04 Thursday Oct 2012

Posted by jrbenjamin in History, Religion

≈ 1 Comment

Tags

Apologetics, Atheism, Christianity, church, doctrine, G.K. Chesterton, Orthodoxy

Chesterton

“This is the last and most astounding fact about this faith; that its enemies will use any weapon against it, the swords that cut their own fingers, and the firebrands that burn their own homes. Men who begin to fight the Church for the sake of freedom and humanity end by flinging away freedom and humanity if only they may fight the Church. This is no exaggeration; I could fill a book with the instances of it. Mr. Blatchford set out, as an ordinary Bible-smasher, to prove that Adam was guiltless of sin against God; in manoeuvring so as to maintain this he admitted, as a mere side issue, that all the tyrants, from Nero to King Leopold, were guiltless of any sin against humanity. I know a man who has such a passion for proving that he will have no personal existence after death that he falls back on the position that he has no personal existence now.

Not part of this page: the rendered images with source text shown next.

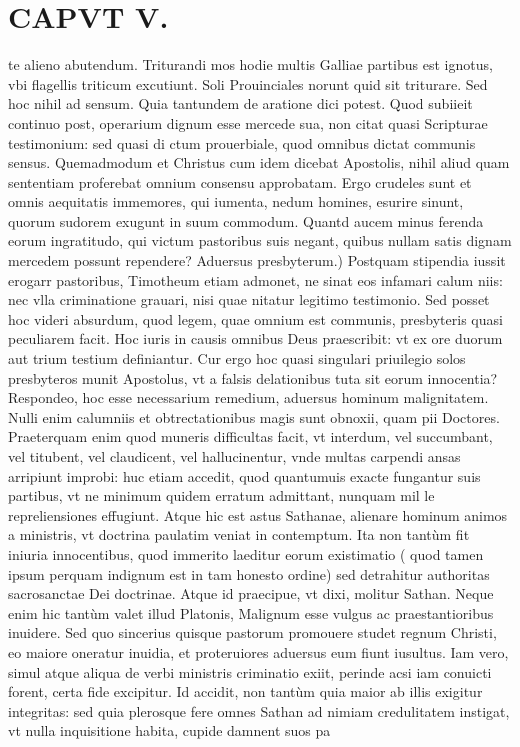 \documentclass{article}
\begin{document}
\begin{pages}
{}
\subsection*{\textit{}}
\section*{CAPVT V. }
\marginpar{[ p.67 ]}\pstart te alieno abutendum. Triturandi mos hodie multis Galliae partibus est ignotus, vbi flagellis triticum excutiunt. Soli Prouinciales norunt quid sit triturare. Sed hoc nihil ad sensum. Quia tantundem de aratione dici potest. Quod subiieit continuo post, operarium dignum esse mercede sua, non citat quasi Scripturae testimonium: sed quasi di ctum prouerbiale, quod omnibus dictat communis sensus. Quemadmodum et Christus cum idem dicebat Apostolis, nihil aliud quam sententiam proferebat omnium consensu approbatam. Ergo crudeles sunt et omnis aequitatis immemores, qui iumenta, nedum homines, esurire sinunt, quorum sudorem exugunt in suum commodum. Quantd aucem minus ferenda eorum ingratitudo, qui victum pastoribus suis negant, quibus nullam satis dignam mercedem possunt rependere?  \pend\pstart Aduersus presbyterum.) Postquam stipendia iussit erogarr pastoribus, Timotheum etiam admonet, ne sinat eos infamari calum niis: nec vlla criminatione grauari, nisi quae nitatur legitimo testimonio. Sed posset hoc videri absurdum, quod legem, quae omnium est communis, presbyteris quasi peculiarem facit. Hoc iuris in causis omnibus Deus praescribit: vt ex ore duorum aut trium testium definiantur. Cur ergo hoc quasi singulari priuilegio solos presbyteros munit Apostolus, vt a falsis delationibus tuta sit eorum innocentia? Respondeo, hoc esse necessarium remedium, aduersus hominum malignitatem. Nulli enim calumniis et obtrectationibus magis sunt obnoxii, quam pii Doctores. Praeterquam enim quod muneris difficultas facit, vt interdum, vel succumbant, vel titubent, vel claudicent, vel hallucinentur, vnde multas carpendi ansas arripiunt improbi: huc etiam accedit, quod quantumuis exacte fungantur suis partibus, vt ne minimum quidem erratum admittant, nunquam mil le repreliensiones effugiunt. Atque hic est astus Sathanae, alienare hominum animos a ministris, vt doctrina paulatim veniat in contemptum. Ita non tantùm fit iniuria innocentibus, quod immerito laeditur eorum existimatio ( quod tamen ipsum perquam indignum est in tam honesto ordine) sed detrahitur authoritas sacrosanctae Dei doctrinae. Atque id praecipue, vt dixi, molitur Sathan. Neque enim hic tantùm valet illud Platonis, Malignum esse vulgus ac praestantioribus inuidere. Sed quo sincerius quisque pastorum promouere studet regnum Christi, eo maiore oneratur inuidia, et proteruiores aduersus eum fiunt iusultus. Iam vero, simul atque aliqua de verbi ministris criminatio exiit, perinde acsi iam conuicti forent, certa fide excipitur. Id accidit, non tantùm quia maior ab illis exigitur integritas: sed quia plerosque fere omnes Sathan ad nimiam credulitatem instigat, vt nulla inquisitione habita, cupide damnent suos pa\pend

\end{pages}
\end{document}
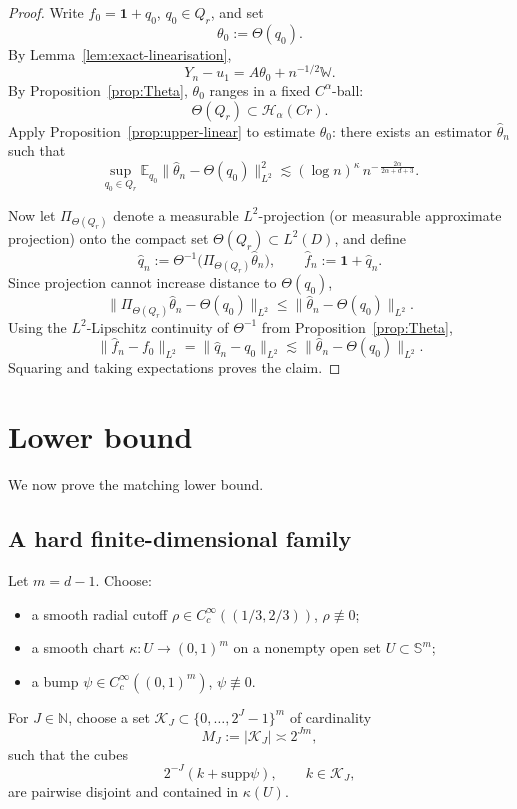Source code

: \documentclass[11pt]{article}
\newcommand{\E}{\mathbb E}
\newcommand{\one}{\mathbf 1}
\newcommand{\supp}{\mathrm{supp}}
\begin{document}
\begin{proof}
Write $f_0=\one+q_0$, $q_0\in Q_r$, and set
\[
\theta_0:=\Theta(q_0).
\]
By Lemma~\ref{lem:exact-linearisation},
\[
Y_n-u_1=A\theta_0+n^{-1/2}\mathbb W.
\]
By Proposition~\ref{prop:Theta}, $\theta_0$ ranges in a fixed $C^\alpha$-ball:
\[
\Theta(Q_r)\subset \mathcal H_\alpha(Cr).
\]
Apply Proposition~\ref{prop:upper-linear} to estimate $\theta_0$:
there exists an estimator $\hat\theta_n$ such that
\[
\sup_{q_0\in Q_r}
\E_{q_0}\|\hat\theta_n-\Theta(q_0)\|_{L^2}^2
\lesssim
(\log n)^\kappa\, n^{-\,\frac{2\alpha}{2\alpha+d+3}}.
\]

Now let $\Pi_{\Theta(Q_r)}$ denote a measurable $L^2$-projection (or measurable approximate projection) onto the compact set $\Theta(Q_r)\subset L^2(D)$, and define
\[
\hat q_n:=\Theta^{-1}\bigl(\Pi_{\Theta(Q_r)}\hat\theta_n\bigr),
\qquad
\hat f_n:=\one+\hat q_n.
\]
Since projection cannot increase distance to $\Theta(q_0)$,
\[
\|\Pi_{\Theta(Q_r)}\hat\theta_n-\Theta(q_0)\|_{L^2}
\le
\|\hat\theta_n-\Theta(q_0)\|_{L^2}.
\]
Using the $L^2$-Lipschitz continuity of $\Theta^{-1}$ from Proposition~\ref{prop:Theta},
\[
\|\hat f_n-f_0\|_{L^2}
=
\|\hat q_n-q_0\|_{L^2}
\lesssim
\|\hat\theta_n-\Theta(q_0)\|_{L^2}.
\]
Squaring and taking expectations proves the claim.
\end{proof}

\section{Lower bound}

We now prove the matching lower bound.

\subsection*{A hard finite-dimensional family}

Let $m=d-1$. Choose:
\begin{itemize}
\item a smooth radial cutoff $\rho\in C_c^\infty((1/3,2/3))$, $\rho\not\equiv 0$;
\item a smooth chart $\kappa:U\to (0,1)^m$ on a nonempty open set $U\subset \mathbb S^{m}$;
\item a bump $\psi\in C_c^\infty((0,1)^m)$, $\psi\not\equiv 0$.
\end{itemize}

For $J\in\mathbb N$, choose a set $\mathcal K_J\subset \{0,\dots,2^J-1\}^m$ of cardinality
\[
M_J:=|\mathcal K_J|\asymp 2^{Jm},
\]
such that the cubes
\[
2^{-J}(k+\supp\psi),\qquad k\in \mathcal K_J,
\]
are pairwise disjoint and contained in $\kappa(U)$.
\end{document}
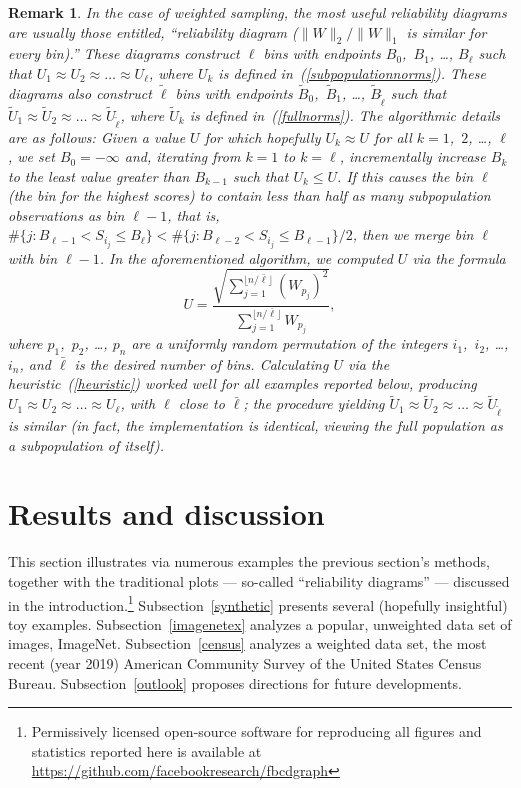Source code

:\documentclass{article}
\newtheorem{remark1}[theorem]{Remark}
\newenvironment{remark}{\begin{remark1} \rm}{\end{remark1}}
\begin{document}
\begin{remark}
\label{equierrs}
In the case of weighted sampling, the most useful reliability diagrams
are usually those entitled,
``reliability diagram ($\|W\|_2/\|W\|_1$ is similar for every bin).''
These diagrams construct $\ell$ bins with endpoints
$B_0$,~$B_1$, \dots, $B_{\ell}$ such that
$U_1 \approx U_2 \approx \dots \approx U_{\ell}$,
where $U_k$ is defined in~(\ref{subpopulationnorms}).
These diagrams also construct $\tilde{\ell}$ bins with endpoints
$\tilde{B}_0$,~$\tilde{B}_1$, \dots, $\tilde{B}_{\tilde{\ell}}$ such that
$\tilde{U}_1 \approx \tilde{U}_2 \approx \dots
\approx \tilde{U}_{\tilde{\ell}}$,
where $\tilde{U}_k$ is defined in~(\ref{fullnorms}).
The algorithmic details are as follows:
Given a value $U$ for which hopefully $U_k \approx U$
for all $k = 1$,~$2$, \dots, $\ell$,
we set $B_0 = -\infty$ and, iterating from $k = 1$ to $k = \ell$,
incrementally increase $B_k$ to the least value greater than $B_{k-1}$
such that $U_k \le U$.
If this causes the bin $\ell$ (the bin for the highest scores)
to contain less than half as many subpopulation observations as bin $\ell-1$,
that is, $\#\{j : B_{\ell-1} < S_{i_j} \le B_{\ell}\}
< \#\{j : B_{\ell-2} < S_{i_j} \le B_{\ell-1}\} / 2$,
then we merge bin $\ell$ with bin $\ell-1$.
In the aforementioned algorithm, we computed $U$ via the formula
%
\begin{equation}
\label{heuristic}
U = \frac{\sqrt{\sum_{j = 1}^{\lfloor n / \bar{\ell} \rfloor} (W_{p_j})^2}}
         {\sum_{j = 1}^{\lfloor n / \bar{\ell} \rfloor} W_{p_j}},
\end{equation}
%
where $p_1$,~$p_2$, \dots, $p_n$ are a uniformly random permutation
of the integers $i_1$,~$i_2$, \dots, $i_n$,
and $\bar{\ell}$ is the desired number of bins.
Calculating $U$ via the heuristic~(\ref{heuristic}) worked well
for all examples reported below,
producing $U_1 \approx U_2 \approx \dots \approx U_\ell$,
with $\ell$ close to $\bar{\ell}$; the procedure yielding $\tilde{U}_1
\approx \tilde{U}_2 \approx \dots \approx \tilde{U}_{\tilde{\ell}}$ is similar
(in fact, the implementation is identical, viewing the full population
as a subpopulation of itself).
\end{remark}



\section{Results and discussion}
\label{results}


This section illustrates via numerous examples
the previous section's methods,
together with the traditional plots --- so-called ``reliability diagrams'' ---
discussed in the introduction.\footnote{Permissively licensed
open-source software for reproducing all figures
and statistics reported here is available at
\url{https://github.com/facebookresearch/fbcdgraph}}
Subsection~\ref{synthetic} presents several (hopefully insightful)
toy examples.
Subsection~\ref{imagenetex} analyzes a popular, unweighted data set of images,
ImageNet.
Subsection~\ref{census} analyzes a weighted data set,
the most recent (year 2019) American Community Survey
of the United States Census Bureau.
Subsection~\ref{outlook} proposes directions for future developments.
\end{document}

He invokes Buddhism and says that all souls fade into each other; in order to prove that he cannot go to heaven he proves that he cannot go to Hartle-pool. I have known people who protested against religious education with arguments against any education, saying that the child’s mind must grow freely or that the old must not teach the young. I have known people who showed that there could be no divine judgment by showing that there can be no human judgment, even for practical purposes. They burned their own corn to set fire to the church; they smashed their own tools to smash it; any stick was good enough to beat it with, though it were the last stick of their own dismembered furniture. We do not admire, we hardly excuse, the fanatic who wrecks this world for love of the other. But what are we to say of the fanatic who wrecks this world out of hatred of the other? He sacrifices the very existence of humanity to the non-existence of God. He offers his victims not to the altar, but merely to assert the idleness of the altar and the emptiness of the throne. He is ready to ruin even that primary ethic by which all things live, for his strange and eternal vengeance upon some one who never lived at all.”

__________

From Orthodoxyby G.K. Chesterton.

I’m always astounded that I’ve never heard this (or, for that matter, any of Orthodoxy) quoted — even one time — by a Christian in an apologetics debate. Defenses of Christianity do not get more pugnacious than these words. My astonishment here grows all the more in light of the methods employed by the so-called “New Atheists” (whose critiques of the church, I should say, I often find compelling).

These words are over a hundred years old; they’ve never been truer than they are now.